A new study by McKinsey and LeanIn.org unsurprisingly shows that women are still severely underrepresented at tech firms throughout the country and that the (few) women already at tech firms believe their gender is holding them back from promotions.
The Wall Street Journal recently published an article on the study's findings and included some pretty graphs and tables and whatnot. In any case, here's the gist of the quantitative results:
Researchers found that women make up 36.8% of entry-level workers in tech; in other industries, women account for nearly half of entry-level workers …
Some 29.9% of female tech employees polled said they felt gender played a role in their missing a promotion or raise, and 37.1% of female tech employees said they felt their gender would disadvantage them in the future. In nontech fields, a smaller share of women—21.6% and 22.8% respectively—felt that way.
Most interesting in the Journal's piece are the two tactics that a few very large and prestigious tech firms are using to try to hire more women (one tactic oddly comes from perhaps the most un-female-friendly organization on the planet).
Facebook Inc. and Pinterest Inc. have tried out an approach known as the Rooney Rule, which requires that at least one woman or underrepresented minority be interviewed for open jobs. The Rooney rule was born in the National Football League as a way to ensure that teams interviewed minority candidates for head-coaching jobs.
Cisco is ensuring that job candidates encounter at least one interviewer of their same gender or ethnicity, a practice that has resulted in a roughly 50% increase in the odds a woman will be hired for a given position, said Ruba Borno, a Cisco vice president and chief of staff to Chief Executive Chuck Robbins.
Incidentally, two days ago, the NFL indicated that it's going to start using the Rooney Rule to not only hire more minority head coaches but also to hire more women in front offices across the league.
In any case, while it's encouraging that tech firms are using the aforementioned tactics to increase female headcount and are succeeding somewhat, it's also discouraging that tech firms still have to force themselves to use special tactics to hire more women. That is, it's discouraging that there's still such an innate gender bias in Silicon Valley.
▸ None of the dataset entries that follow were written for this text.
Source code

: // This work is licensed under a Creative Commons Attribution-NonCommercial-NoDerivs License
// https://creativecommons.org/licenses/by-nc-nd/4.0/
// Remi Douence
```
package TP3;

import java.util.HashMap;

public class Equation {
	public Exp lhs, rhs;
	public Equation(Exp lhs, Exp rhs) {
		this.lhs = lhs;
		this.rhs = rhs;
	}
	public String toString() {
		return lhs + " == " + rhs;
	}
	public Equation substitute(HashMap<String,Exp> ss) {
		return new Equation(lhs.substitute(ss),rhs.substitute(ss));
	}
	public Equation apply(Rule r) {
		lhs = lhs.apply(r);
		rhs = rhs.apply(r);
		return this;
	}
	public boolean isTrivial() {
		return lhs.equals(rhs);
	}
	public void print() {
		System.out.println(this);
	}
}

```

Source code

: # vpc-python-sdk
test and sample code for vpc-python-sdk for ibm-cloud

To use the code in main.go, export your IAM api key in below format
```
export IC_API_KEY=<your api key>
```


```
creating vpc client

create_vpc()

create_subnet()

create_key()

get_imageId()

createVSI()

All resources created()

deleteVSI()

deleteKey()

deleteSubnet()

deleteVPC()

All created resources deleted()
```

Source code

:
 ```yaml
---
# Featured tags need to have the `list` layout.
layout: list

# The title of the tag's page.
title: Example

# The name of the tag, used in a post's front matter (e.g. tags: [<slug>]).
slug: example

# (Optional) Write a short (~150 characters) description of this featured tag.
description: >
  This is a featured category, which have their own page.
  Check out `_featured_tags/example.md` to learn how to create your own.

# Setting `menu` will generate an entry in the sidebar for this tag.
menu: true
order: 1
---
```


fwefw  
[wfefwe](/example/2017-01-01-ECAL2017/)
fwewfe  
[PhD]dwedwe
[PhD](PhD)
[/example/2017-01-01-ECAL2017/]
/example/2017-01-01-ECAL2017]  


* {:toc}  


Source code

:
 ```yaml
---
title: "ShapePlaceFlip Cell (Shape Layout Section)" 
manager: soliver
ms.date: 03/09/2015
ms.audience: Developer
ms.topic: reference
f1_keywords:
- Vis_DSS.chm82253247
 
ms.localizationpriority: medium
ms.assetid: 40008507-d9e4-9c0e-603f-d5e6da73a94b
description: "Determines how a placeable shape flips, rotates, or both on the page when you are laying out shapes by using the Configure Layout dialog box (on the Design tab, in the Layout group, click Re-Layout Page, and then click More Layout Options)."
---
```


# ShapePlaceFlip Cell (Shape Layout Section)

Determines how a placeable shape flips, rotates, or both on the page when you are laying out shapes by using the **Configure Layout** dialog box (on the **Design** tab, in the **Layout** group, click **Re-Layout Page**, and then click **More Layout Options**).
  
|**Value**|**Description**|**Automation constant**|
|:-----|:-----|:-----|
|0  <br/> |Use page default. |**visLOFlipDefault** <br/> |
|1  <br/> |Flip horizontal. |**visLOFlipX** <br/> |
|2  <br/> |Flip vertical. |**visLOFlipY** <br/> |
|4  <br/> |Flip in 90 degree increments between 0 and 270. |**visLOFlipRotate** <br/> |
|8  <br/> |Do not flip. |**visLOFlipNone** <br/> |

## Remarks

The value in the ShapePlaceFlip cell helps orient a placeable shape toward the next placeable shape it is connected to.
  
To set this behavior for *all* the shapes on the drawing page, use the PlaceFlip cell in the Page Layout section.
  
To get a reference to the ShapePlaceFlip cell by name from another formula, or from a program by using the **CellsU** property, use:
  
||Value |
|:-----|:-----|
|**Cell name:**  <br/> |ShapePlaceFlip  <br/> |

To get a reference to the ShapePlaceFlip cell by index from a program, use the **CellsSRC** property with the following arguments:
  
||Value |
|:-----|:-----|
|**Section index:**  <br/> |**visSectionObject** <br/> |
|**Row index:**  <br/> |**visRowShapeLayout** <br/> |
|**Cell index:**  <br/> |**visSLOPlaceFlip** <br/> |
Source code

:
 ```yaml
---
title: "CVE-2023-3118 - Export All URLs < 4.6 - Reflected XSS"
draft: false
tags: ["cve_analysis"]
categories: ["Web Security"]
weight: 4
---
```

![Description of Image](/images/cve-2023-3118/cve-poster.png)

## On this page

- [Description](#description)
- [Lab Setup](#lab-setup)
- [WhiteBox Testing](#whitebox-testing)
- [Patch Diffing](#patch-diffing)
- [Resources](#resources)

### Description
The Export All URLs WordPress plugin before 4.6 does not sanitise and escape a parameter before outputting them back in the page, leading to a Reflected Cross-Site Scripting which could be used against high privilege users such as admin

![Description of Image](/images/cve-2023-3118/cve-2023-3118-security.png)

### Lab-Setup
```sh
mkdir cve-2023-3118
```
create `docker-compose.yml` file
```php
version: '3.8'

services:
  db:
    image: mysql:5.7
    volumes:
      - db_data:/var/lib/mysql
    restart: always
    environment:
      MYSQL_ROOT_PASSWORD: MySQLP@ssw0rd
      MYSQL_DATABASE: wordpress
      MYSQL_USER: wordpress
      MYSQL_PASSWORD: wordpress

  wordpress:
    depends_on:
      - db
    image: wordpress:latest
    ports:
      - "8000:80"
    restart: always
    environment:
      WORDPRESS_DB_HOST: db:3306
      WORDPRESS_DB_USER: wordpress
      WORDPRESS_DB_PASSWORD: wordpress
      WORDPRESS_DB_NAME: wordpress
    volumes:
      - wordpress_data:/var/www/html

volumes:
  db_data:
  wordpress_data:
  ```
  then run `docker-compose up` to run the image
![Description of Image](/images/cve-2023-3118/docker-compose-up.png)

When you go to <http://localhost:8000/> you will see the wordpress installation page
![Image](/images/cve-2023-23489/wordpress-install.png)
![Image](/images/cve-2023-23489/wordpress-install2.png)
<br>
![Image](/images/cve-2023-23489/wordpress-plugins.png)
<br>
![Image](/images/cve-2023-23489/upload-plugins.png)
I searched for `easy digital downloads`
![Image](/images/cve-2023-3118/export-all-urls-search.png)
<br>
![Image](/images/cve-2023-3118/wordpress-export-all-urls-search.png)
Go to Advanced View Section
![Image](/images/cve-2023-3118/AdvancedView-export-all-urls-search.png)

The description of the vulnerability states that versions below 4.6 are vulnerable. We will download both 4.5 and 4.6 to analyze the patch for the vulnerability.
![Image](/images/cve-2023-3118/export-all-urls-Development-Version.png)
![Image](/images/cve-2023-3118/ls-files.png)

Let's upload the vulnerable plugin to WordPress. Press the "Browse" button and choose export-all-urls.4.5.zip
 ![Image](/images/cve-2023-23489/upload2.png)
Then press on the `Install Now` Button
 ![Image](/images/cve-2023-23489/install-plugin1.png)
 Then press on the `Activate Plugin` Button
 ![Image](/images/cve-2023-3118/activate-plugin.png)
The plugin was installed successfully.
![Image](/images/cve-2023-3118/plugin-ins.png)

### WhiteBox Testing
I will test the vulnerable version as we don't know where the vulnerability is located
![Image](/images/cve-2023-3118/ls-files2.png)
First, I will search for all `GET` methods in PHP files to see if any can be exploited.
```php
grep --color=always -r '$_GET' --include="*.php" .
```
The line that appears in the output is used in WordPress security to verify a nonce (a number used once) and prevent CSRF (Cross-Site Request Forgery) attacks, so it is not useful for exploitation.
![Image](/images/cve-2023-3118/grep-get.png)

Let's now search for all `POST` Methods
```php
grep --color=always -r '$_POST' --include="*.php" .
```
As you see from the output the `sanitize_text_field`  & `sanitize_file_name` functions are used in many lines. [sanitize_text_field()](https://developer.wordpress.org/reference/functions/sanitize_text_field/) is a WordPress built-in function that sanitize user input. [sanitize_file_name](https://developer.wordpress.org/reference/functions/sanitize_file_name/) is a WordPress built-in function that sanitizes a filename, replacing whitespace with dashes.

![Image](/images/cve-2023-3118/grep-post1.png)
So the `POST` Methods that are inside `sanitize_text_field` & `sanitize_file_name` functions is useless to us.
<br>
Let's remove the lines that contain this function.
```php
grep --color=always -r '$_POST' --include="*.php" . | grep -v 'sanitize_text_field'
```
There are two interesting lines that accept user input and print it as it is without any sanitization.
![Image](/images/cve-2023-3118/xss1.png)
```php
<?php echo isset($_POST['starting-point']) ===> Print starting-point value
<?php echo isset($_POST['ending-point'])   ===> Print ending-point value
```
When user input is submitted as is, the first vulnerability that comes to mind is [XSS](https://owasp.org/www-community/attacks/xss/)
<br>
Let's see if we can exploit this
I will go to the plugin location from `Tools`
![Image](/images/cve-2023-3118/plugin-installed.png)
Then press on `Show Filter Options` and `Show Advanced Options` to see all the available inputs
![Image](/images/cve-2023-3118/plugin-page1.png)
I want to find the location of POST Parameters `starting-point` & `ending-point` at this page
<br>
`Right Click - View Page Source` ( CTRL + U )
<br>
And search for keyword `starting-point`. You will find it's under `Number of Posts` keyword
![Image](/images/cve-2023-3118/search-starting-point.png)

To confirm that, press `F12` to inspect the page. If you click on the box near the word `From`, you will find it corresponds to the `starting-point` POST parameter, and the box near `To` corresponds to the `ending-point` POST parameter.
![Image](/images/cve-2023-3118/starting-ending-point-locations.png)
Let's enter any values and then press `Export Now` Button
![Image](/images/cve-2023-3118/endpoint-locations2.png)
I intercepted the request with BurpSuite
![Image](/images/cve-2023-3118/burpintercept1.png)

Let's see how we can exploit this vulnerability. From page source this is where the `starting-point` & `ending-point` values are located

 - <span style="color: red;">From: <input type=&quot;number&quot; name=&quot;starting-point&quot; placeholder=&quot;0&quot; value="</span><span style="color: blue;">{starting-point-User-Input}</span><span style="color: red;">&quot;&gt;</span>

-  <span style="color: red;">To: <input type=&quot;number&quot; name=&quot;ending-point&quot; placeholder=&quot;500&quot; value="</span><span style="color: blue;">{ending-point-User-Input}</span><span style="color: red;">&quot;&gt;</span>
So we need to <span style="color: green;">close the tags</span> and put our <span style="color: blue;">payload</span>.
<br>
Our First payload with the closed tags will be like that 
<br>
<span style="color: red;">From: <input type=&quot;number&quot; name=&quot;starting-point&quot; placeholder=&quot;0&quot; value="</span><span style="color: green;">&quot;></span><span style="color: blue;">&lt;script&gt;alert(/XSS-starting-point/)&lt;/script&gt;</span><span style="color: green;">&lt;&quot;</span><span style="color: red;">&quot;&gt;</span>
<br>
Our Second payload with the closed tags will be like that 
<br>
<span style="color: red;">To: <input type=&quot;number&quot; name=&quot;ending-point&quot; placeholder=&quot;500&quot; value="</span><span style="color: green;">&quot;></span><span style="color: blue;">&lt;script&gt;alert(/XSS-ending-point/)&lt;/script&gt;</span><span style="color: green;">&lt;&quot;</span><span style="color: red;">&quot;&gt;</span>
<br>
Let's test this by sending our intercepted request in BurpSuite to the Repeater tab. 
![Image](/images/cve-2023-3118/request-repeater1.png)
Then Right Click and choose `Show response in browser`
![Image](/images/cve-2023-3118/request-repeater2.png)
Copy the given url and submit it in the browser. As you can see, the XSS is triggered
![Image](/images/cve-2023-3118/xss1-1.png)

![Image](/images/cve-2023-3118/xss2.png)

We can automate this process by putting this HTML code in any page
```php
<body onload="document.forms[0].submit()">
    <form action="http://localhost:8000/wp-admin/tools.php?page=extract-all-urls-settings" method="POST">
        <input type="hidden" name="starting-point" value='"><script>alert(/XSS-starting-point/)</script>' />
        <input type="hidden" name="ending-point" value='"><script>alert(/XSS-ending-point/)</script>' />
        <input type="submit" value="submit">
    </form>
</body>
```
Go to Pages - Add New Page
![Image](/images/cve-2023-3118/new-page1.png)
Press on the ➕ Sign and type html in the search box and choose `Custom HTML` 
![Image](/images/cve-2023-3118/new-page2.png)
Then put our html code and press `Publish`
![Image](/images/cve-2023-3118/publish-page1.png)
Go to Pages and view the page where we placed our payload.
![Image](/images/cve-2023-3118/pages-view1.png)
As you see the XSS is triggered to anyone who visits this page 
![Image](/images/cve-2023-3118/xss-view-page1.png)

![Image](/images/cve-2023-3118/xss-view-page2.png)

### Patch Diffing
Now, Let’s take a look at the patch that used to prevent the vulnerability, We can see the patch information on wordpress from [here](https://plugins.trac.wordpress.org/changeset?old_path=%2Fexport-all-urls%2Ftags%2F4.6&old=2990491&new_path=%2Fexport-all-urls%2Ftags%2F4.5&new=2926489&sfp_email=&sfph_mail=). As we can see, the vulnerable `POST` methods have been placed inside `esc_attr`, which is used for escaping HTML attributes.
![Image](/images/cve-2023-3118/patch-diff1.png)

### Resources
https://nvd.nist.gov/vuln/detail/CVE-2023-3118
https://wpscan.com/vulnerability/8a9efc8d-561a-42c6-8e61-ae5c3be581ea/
You would think that all the innovation and forward-thinking that supposedly runs through the veins of the country's largest tech firms would spread to the openness of these firms' cultures and hiring processes. However, again and again, in study after study, in anecdote and after anecdote, this has proven not to be the case. Instead, when it comes to female diversity, Silicon Valley has proven to be no better (or no worse) than other U.S. industries, including traditionally male-dominated industries like Wall Street.